[Stored data entries]
★ ★ ★ ★ ★ ★ ★

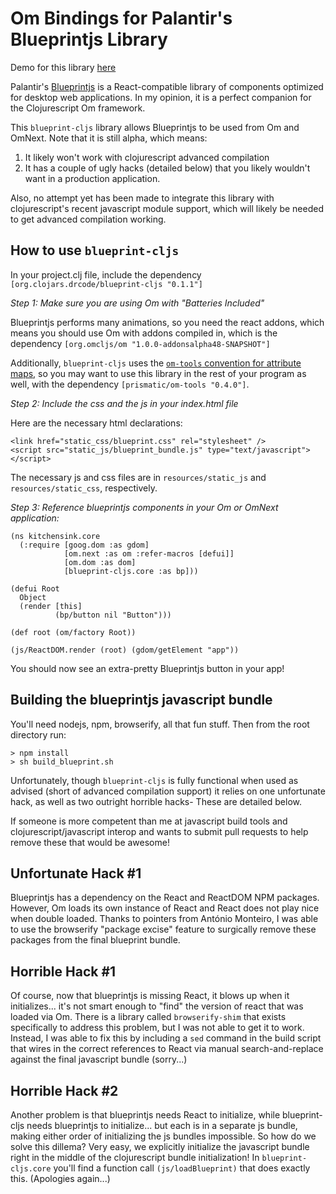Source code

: # Om Bindings for Palantir's Blueprintjs Library

Demo for this library [here](http://lisperati.com/blueprint)

Palantir's [Blueprintjs](http://blueprintjs.com/) is a React-compatible library of components optimized for desktop web applications. In my opinion, it is a perfect companion for the Clojurescript Om framework.

This `blueprint-cljs` library allows Blueprintjs to be used from Om and OmNext. Note that it is still alpha, which means:

1. It likely won't work with clojurescript advanced compilation
2. It has a couple of ugly hacks (detailed below) that you likely wouldn't want in a production application.

Also, no attempt yet has been made to integrate this library with clojurescript's recent javascript module support, which will likely be needed to get advanced compilation working.

## How to use `blueprint-cljs`

In your project.clj file, include the dependency `[org.clojars.drcode/blueprint-cljs "0.1.1"]`

*Step 1: Make sure you are using Om with "Batteries Included"*

Blueprintjs performs many animations, so you need the react addons, which means you should use Om with addons compiled in, which is the dependency `[org.omcljs/om "1.0.0-addonsalpha48-SNAPSHOT"]`

Additionally, `blueprint-cljs` uses the [`om-tools` convention for attribute maps](https://github.com/plumatic/om-tools#dom-tools), so you may want to use this library in the rest of your program as well, with the dependency `[prismatic/om-tools "0.4.0"]`.

*Step 2: Include the css and the js in your index.html file*

Here are the necessary html declarations:

```
<link href="static_css/blueprint.css" rel="stylesheet" />
<script src="static_js/blueprint_bundle.js" type="text/javascript"></script>
```

The necessary js and css files are in `resources/static_js` and `resources/static_css`, respectively.

*Step 3: Reference blueprintjs components in your Om or OmNext application:*


```clojurescript
(ns kitchensink.core
  (:require [goog.dom :as gdom]
            [om.next :as om :refer-macros [defui]]
            [om.dom :as dom]
            [blueprint-cljs.core :as bp]))

(defui Root
  Object
  (render [this]
          (bp/button nil "Button")))

(def root (om/factory Root))

(js/ReactDOM.render (root) (gdom/getElement "app"))
```

You should now see an extra-pretty Blueprintjs button in your app!

## Building the blueprintjs javascript bundle

You'll need nodejs, npm, browserify, all that fun stuff. Then from the root directory run:

```
> npm install
> sh build_blueprint.sh 
```

Unfortunately, though `blueprint-cljs` is fully functional when used as advised (short of advanced compilation support) it relies on one unfortunate hack, as well as two outright horrible hacks- These are detailed below.

If someone is more competent than me at javascript build tools and clojurescript/javascript interop and wants to submit pull requests to help remove these that would be awesome!

## Unfortunate Hack #1

Blueprintjs has a dependency on the React and ReactDOM NPM packages. However, Om loads its own instance of React and React does not play nice when double loaded. Thanks to pointers from António Monteiro, I was able to use the browserify "package excise" feature to surgically remove these packages from the final blueprint bundle.

## Horrible Hack #1

Of course, now that blueprintjs is missing React, it blows up when it initializes... it's not smart enough to "find" the version of react that was loaded via Om. There is a library called `browserify-shim` that exists specifically to address this problem, but I was not able to get it to work. Instead, I was able to fix this by including a `sed` command in the build script that wires in the correct references to React via manual search-and-replace against the final javascript bundle (sorry...)

## Horrible Hack #2

Another problem is that blueprintjs needs React to initialize, while blueprint-cljs needs blueprintjs to initialize... but each is in a separate js bundle, making either order of initializing the js bundles impossible. So how do we solve this dillema? Very easy, we explicitly initialize the javascript bundle right in the middle of the clojurescript bundle initialization! In `blueprint-cljs.core` you'll find a function call `(js/loadBlueprint)` that does exactly this. (Apologies again...)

★ ★ ★ ★ ★ ★ ★

> The problem: Exclude the pictures, then write out every record exactly as it stands.

> Response below:
Source code

: # Om Bindings for Palantir's Blueprintjs Library

Demo for this library [here](http://lisperati.com/blueprint)

Palantir's [Blueprintjs](http://blueprintjs.com/) is a React-compatible library of components optimized for desktop web applications. In my opinion, it is a perfect companion for the Clojurescript Om framework.

This `blueprint-cljs` library allows Blueprintjs to be used from Om and OmNext. Note that it is still alpha, which means:

1. It likely won't work with clojurescript advanced compilation
2. It has a couple of ugly hacks (detailed below) that you likely wouldn't want in a production application.

Also, no attempt yet has been made to integrate this library with clojurescript's recent javascript module support, which will likely be needed to get advanced compilation working.

## How to use `blueprint-cljs`

In your project.clj file, include the dependency `[org.clojars.drcode/blueprint-cljs "0.1.1"]`

*Step 1: Make sure you are using Om with "Batteries Included"*

Blueprintjs performs many animations, so you need the react addons, which means you should use Om with addons compiled in, which is the dependency `[org.omcljs/om "1.0.0-addonsalpha48-SNAPSHOT"]`

Additionally, `blueprint-cljs` uses the [`om-tools` convention for attribute maps](https://github.com/plumatic/om-tools#dom-tools), so you may want to use this library in the rest of your program as well, with the dependency `[prismatic/om-tools "0.4.0"]`.

*Step 2: Include the css and the js in your index.html file*

Here are the necessary html declarations:

```
<link href="static_css/blueprint.css" rel="stylesheet" />
<script src="static_js/blueprint_bundle.js" type="text/javascript"></script>
```

The necessary js and css files are in `resources/static_js` and `resources/static_css`, respectively.

*Step 3: Reference blueprintjs components in your Om or OmNext application:*


```clojurescript
(ns kitchensink.core
  (:require [goog.dom :as gdom]
            [om.next :as om :refer-macros [defui]]
            [om.dom :as dom]
            [blueprint-cljs.core :as bp]))

(defui Root
  Object
  (render [this]
          (bp/button nil "Button")))

(def root (om/factory Root))

(js/ReactDOM.render (root) (gdom/getElement "app"))
```

You should now see an extra-pretty Blueprintjs button in your app!

## Building the blueprintjs javascript bundle

You'll need nodejs, npm, browserify, all that fun stuff. Then from the root directory run:

```
> npm install
> sh build_blueprint.sh 
```

Unfortunately, though `blueprint-cljs` is fully functional when used as advised (short of advanced compilation support) it relies on one unfortunate hack, as well as two outright horrible hacks- These are detailed below.

If someone is more competent than me at javascript build tools and clojurescript/javascript interop and wants to submit pull requests to help remove these that would be awesome!

## Unfortunate Hack #1

Blueprintjs has a dependency on the React and ReactDOM NPM packages. However, Om loads its own instance of React and React does not play nice when double loaded. Thanks to pointers from António Monteiro, I was able to use the browserify "package excise" feature to surgically remove these packages from the final blueprint bundle.

## Horrible Hack #1

Of course, now that blueprintjs is missing React, it blows up when it initializes... it's not smart enough to "find" the version of react that was loaded via Om. There is a library called `browserify-shim` that exists specifically to address this problem, but I was not able to get it to work. Instead, I was able to fix this by including a `sed` command in the build script that wires in the correct references to React via manual search-and-replace against the final javascript bundle (sorry...)

## Horrible Hack #2

Another problem is that blueprintjs needs React to initialize, while blueprint-cljs needs blueprintjs to initialize... but each is in a separate js bundle, making either order of initializing the js bundles impossible. So how do we solve this dillema? Very easy, we explicitly initialize the javascript bundle right in the middle of the clojurescript bundle initialization! In `blueprint-cljs.core` you'll find a function call `(js/loadBlueprint)` that does exactly this. (Apologies again...)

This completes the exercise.